Début août, le «flash crash» sur les marchés boursiers a réveillé de nombreux investisseurs et leur a rappelé l’importance de la diversification des portefeuilles. Les actifs privés s’y prêtent très bien, car il s’agit d’une autre classe d’actifs que les actions ou les obligations cotées en bourse. L’ajout de private equity au portefeuille peut donc réduire le risque et augmenter le rendement. Maurice Pedergnana, directeur de l’association sectorielle Seca, estime qu’un rendement excédentaire de 3 à 5% par an par rapport au marché des actions est réalisable à long terme.

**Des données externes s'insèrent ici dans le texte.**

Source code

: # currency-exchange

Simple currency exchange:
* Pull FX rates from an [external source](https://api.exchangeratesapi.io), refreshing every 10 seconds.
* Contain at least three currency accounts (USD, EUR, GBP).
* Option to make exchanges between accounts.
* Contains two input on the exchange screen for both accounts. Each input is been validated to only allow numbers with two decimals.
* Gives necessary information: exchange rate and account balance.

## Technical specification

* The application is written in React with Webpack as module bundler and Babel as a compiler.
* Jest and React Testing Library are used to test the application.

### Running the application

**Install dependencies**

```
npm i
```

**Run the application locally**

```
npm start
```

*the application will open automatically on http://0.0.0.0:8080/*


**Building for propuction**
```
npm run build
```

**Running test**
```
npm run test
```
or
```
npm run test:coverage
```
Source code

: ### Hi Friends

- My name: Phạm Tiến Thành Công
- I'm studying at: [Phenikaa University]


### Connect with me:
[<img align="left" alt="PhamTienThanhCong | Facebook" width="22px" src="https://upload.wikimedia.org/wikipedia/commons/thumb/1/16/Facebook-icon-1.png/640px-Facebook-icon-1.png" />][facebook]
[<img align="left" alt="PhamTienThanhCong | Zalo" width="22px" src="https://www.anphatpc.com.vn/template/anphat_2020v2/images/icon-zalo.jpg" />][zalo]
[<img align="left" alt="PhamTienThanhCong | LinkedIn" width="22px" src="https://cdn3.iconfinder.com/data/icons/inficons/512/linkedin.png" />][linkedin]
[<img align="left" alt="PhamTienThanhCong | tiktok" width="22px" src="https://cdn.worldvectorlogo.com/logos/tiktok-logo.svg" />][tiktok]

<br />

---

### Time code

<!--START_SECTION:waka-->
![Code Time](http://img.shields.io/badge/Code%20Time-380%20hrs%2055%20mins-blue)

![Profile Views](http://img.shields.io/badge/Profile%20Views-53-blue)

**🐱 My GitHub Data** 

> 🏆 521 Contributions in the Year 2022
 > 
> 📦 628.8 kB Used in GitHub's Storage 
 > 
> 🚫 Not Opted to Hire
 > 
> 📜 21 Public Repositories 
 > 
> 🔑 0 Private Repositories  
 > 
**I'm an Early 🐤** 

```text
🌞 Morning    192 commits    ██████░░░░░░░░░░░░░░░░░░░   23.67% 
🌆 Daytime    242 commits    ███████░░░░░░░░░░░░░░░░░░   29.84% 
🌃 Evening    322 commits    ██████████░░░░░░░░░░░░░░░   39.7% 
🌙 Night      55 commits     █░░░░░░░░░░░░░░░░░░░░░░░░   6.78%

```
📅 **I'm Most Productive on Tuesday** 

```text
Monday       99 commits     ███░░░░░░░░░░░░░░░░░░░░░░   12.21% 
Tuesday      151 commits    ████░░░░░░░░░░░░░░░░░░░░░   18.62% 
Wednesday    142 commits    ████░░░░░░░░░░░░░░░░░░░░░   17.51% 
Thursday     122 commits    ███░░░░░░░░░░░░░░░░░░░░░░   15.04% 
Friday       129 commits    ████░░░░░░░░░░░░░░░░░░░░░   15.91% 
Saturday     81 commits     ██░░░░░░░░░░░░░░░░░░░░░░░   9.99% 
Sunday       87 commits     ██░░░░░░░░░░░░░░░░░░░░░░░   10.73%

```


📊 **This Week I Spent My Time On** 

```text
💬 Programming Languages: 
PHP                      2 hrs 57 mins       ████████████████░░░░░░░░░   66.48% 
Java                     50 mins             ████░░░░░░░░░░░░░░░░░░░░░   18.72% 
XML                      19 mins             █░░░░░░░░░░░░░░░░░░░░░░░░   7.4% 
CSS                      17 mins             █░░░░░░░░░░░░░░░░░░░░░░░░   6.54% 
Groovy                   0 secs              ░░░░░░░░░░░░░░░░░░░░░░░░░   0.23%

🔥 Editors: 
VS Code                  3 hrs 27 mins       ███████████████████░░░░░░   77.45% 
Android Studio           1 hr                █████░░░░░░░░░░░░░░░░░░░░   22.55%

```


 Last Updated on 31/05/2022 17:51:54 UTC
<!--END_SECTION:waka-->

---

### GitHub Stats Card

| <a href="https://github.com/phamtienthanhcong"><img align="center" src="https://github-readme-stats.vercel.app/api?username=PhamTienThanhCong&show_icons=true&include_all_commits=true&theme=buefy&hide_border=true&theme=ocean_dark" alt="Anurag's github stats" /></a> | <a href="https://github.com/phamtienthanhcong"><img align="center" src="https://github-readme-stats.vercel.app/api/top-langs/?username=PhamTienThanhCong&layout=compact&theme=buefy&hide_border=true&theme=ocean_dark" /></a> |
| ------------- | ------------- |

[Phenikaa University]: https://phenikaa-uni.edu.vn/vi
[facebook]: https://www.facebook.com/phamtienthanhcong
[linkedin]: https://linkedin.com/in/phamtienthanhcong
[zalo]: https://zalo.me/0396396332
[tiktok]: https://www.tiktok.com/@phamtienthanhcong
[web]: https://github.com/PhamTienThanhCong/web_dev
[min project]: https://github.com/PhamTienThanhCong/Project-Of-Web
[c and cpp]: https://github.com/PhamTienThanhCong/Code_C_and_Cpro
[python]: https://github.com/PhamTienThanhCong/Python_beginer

Pictet faire figure de pionnière en Suisse

Comme les grandes entreprises de private equity (CVC, KKR ou EQT) ne vendent pas elles-mêmes leurs fonds aux investisseurs privés, elles cherchent des banques en tant que partenaires de distribution. Selon Nannette Hechler-Fayd’herbe, responsable de la stratégie d’investissement, de la durabilité et de la recherche chez Lombard Odier, ces dernières jouent donc un rôle important dans la démocratisation du private equity: «Elles peuvent regrouper les actifs des investisseurs privés et ainsi abaisser les barrières à l’entrée.» Certaines banques agissent en outre comme cogestionnaires des sociétés de private equity.

En Suisse, la banque privée genevoise Pictet fait figure de pionnière dans le domaine des placements sur le marché privé. Dès les années 1890, le banquier Ernest Pictet a acheté des exploitations agricoles en difficulté en Toscane, les a modernisées et a vendu les entreprises florissantes. Une forme précoce de private equity. Les stratégies ont été affinées au fil des années et Pictet est devenue la première banque européenne à proposer à ses clients des investissements en private equity.

L’engagement précoce des partenaires, qui ont investi leurs capitaux privés dans des start-up alors totalement inconnues il y a trente ans, a également constitué une base. Aujourd’hui, c’est toute une unité d’affaires, dirigée par Elif Aktug, associée de Pictet, qui s’occupe des placements alternatifs avec quelque 200 collaborateurs. Les montants minimaux d’investissement ne sont toutefois pas à la portée des petites bourses. Certains fonds requièrent des montants à six chiffres et la capacité de risque correspondante doit être remplie.

Train en marche

UBS propose également à ses clients plus de 20 offres de marchés privés ouverts dans différentes stratégies partielles et régions. Il est possible d’investir dans des fonds ouverts à partir de 10 000 francs, alors que pour les fonds fermés le montant minimum d’investissement est nettement plus élevé, à savoir 130 000 francs. Pour ces produits spécialement conçus pour les investisseurs privés, la complexité concernant les appels et les distributions de capitaux a été éliminée.

Depuis dix ans, Julius Baer propose à ses clients une série de véhicules d’investissement pour les placements sur le marché privé, notamment des fonds dits «nourriciers», une sorte de fonds de fonds qui regroupe le capital de plusieurs investisseurs, ainsi que des co-investissements et des solutions de placement sur mesure. Il y a quelques années, un programme Vintage a également été lancé, composé de huit à dix fonds de private equity qui investissent dans des entreprises de petite à moyenne taille. Tous ces produits s’adressent à des investisseurs ayant le statut de «Professional Investor», parmi lesquels figurent non seulement des investisseurs institutionnels mais aussi des clients privés fortunés.

Cette année, Vontobel a également pris le train du private equity en marche et offre à ses clients l’accès à différentes stratégies de private markets par le biais de fonds dits «evergreen». Ces fonds regroupent les investissements d’un grand groupe d’investisseurs. L’investissement minimum est de 25 000 dollars et n’est ouvert qu’aux investisseurs qualifiés. Pour leur part, les plateformes d’investissement numériques spécialisées dans le private equity offrent un autre accès. Des entreprises comme iAccess Partners, Stableton, Liquid ou Moonfare regroupent le capital des investisseurs et sélectionnent le portefeuille de base. Les investisseurs peuvent y entrer avec seulement 1000 francs.